+++ RECORDS +++

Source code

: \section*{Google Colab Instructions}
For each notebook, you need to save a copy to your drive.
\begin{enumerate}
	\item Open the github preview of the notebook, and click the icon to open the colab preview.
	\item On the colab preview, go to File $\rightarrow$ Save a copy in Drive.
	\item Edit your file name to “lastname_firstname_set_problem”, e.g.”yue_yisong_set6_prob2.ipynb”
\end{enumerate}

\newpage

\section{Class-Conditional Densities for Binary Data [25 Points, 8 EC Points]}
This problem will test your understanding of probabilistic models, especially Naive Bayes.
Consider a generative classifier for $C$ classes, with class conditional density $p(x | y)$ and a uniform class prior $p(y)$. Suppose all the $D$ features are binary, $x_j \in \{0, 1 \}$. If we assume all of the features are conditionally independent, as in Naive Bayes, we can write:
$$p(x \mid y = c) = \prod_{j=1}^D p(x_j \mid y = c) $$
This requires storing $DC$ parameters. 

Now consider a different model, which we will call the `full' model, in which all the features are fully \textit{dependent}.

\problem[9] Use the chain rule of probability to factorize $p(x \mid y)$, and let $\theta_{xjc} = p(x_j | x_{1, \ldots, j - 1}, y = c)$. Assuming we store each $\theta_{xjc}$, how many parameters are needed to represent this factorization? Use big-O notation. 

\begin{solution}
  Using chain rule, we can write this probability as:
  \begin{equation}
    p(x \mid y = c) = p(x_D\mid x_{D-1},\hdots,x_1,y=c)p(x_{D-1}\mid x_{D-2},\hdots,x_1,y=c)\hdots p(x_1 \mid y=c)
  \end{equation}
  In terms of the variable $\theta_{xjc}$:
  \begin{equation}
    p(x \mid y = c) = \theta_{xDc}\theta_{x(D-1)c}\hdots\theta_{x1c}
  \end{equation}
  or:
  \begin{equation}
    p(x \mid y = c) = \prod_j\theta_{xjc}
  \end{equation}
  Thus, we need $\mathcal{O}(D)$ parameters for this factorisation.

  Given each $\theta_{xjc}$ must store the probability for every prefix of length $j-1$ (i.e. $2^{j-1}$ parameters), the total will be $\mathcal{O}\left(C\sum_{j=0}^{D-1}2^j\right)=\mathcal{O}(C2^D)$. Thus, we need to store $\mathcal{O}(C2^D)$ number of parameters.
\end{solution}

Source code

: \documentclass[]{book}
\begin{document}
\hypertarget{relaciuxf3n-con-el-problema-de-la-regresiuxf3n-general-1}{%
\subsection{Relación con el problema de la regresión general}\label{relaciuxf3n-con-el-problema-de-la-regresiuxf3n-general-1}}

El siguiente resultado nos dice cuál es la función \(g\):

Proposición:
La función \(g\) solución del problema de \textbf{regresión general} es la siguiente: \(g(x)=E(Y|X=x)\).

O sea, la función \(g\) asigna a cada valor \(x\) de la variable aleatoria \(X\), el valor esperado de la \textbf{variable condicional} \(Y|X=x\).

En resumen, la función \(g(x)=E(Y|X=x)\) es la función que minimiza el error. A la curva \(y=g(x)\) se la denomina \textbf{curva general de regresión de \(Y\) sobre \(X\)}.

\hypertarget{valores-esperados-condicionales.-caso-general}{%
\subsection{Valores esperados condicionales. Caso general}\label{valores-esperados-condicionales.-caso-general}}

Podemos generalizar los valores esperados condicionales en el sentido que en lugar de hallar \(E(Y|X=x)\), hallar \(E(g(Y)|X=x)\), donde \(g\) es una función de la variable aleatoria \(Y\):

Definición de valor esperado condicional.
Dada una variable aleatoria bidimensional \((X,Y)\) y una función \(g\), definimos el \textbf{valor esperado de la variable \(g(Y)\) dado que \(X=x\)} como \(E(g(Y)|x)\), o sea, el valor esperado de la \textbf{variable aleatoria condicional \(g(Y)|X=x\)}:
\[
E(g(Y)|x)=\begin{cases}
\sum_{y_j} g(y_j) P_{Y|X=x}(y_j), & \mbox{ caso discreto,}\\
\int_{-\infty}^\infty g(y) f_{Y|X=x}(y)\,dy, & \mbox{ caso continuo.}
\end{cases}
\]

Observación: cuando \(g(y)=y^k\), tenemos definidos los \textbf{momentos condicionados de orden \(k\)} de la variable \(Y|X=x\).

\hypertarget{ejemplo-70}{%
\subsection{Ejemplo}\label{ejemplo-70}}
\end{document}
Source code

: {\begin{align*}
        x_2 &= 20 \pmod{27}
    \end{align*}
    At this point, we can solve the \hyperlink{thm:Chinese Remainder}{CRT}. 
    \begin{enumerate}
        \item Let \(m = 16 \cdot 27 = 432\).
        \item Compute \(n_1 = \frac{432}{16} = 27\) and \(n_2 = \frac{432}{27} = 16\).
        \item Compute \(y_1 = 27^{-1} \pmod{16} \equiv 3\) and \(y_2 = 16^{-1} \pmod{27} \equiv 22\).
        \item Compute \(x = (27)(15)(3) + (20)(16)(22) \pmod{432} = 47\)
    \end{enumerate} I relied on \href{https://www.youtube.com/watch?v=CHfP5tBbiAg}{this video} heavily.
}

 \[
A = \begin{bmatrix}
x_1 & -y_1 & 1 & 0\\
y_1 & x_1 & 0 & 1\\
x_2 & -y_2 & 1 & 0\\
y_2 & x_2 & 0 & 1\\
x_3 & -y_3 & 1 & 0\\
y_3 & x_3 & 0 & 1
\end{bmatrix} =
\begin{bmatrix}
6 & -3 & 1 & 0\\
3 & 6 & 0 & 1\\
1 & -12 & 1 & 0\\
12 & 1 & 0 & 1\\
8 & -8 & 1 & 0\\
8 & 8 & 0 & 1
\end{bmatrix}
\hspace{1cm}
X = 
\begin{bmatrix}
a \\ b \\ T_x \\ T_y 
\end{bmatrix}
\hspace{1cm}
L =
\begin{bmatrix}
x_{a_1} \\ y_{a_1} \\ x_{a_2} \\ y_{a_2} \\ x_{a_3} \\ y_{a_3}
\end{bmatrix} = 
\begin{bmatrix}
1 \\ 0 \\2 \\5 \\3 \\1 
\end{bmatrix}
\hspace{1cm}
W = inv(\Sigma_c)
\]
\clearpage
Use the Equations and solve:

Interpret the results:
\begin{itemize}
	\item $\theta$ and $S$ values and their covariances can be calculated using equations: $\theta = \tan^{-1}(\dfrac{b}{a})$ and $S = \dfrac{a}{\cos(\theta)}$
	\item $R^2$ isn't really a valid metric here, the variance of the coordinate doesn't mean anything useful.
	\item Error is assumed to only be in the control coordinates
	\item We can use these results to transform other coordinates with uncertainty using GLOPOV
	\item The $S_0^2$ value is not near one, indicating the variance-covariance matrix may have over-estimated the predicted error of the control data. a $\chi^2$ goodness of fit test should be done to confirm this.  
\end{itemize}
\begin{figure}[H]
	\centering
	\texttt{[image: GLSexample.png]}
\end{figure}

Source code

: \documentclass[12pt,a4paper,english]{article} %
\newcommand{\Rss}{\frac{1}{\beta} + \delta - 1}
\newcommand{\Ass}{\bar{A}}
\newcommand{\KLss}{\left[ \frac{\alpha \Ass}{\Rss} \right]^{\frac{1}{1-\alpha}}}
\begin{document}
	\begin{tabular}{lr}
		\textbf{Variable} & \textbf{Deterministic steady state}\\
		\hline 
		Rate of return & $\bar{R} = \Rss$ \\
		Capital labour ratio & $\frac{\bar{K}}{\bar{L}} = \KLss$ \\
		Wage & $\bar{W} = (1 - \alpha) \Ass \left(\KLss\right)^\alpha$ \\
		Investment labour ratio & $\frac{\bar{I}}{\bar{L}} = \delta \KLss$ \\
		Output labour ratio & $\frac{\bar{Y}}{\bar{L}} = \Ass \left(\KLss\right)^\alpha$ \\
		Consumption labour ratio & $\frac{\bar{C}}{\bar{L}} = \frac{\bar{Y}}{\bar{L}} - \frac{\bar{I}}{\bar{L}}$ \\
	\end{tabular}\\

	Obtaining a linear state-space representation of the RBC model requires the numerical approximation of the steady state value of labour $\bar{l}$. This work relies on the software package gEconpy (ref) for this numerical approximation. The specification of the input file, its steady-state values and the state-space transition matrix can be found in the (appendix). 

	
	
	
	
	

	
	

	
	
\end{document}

+++

ASSIGNMENT — Reproduce exactly, and only, the lines from the start of the entries through the one that contains "Densities for Binary".

SOLUTION FOR THIS EXERCISE —
Source code

: \section*{Google Colab Instructions}
For each notebook, you need to save a copy to your drive.
\begin{enumerate}
	\item Open the github preview of the notebook, and click the icon to open the colab preview.
	\item On the colab preview, go to File $\rightarrow$ Save a copy in Drive.
	\item Edit your file name to “lastname_firstname_set_problem”, e.g.”yue_yisong_set6_prob2.ipynb”
\end{enumerate}

\newpage

\section{Class-Conditional Densities for Binary Data [25 Points, 8 EC Points]}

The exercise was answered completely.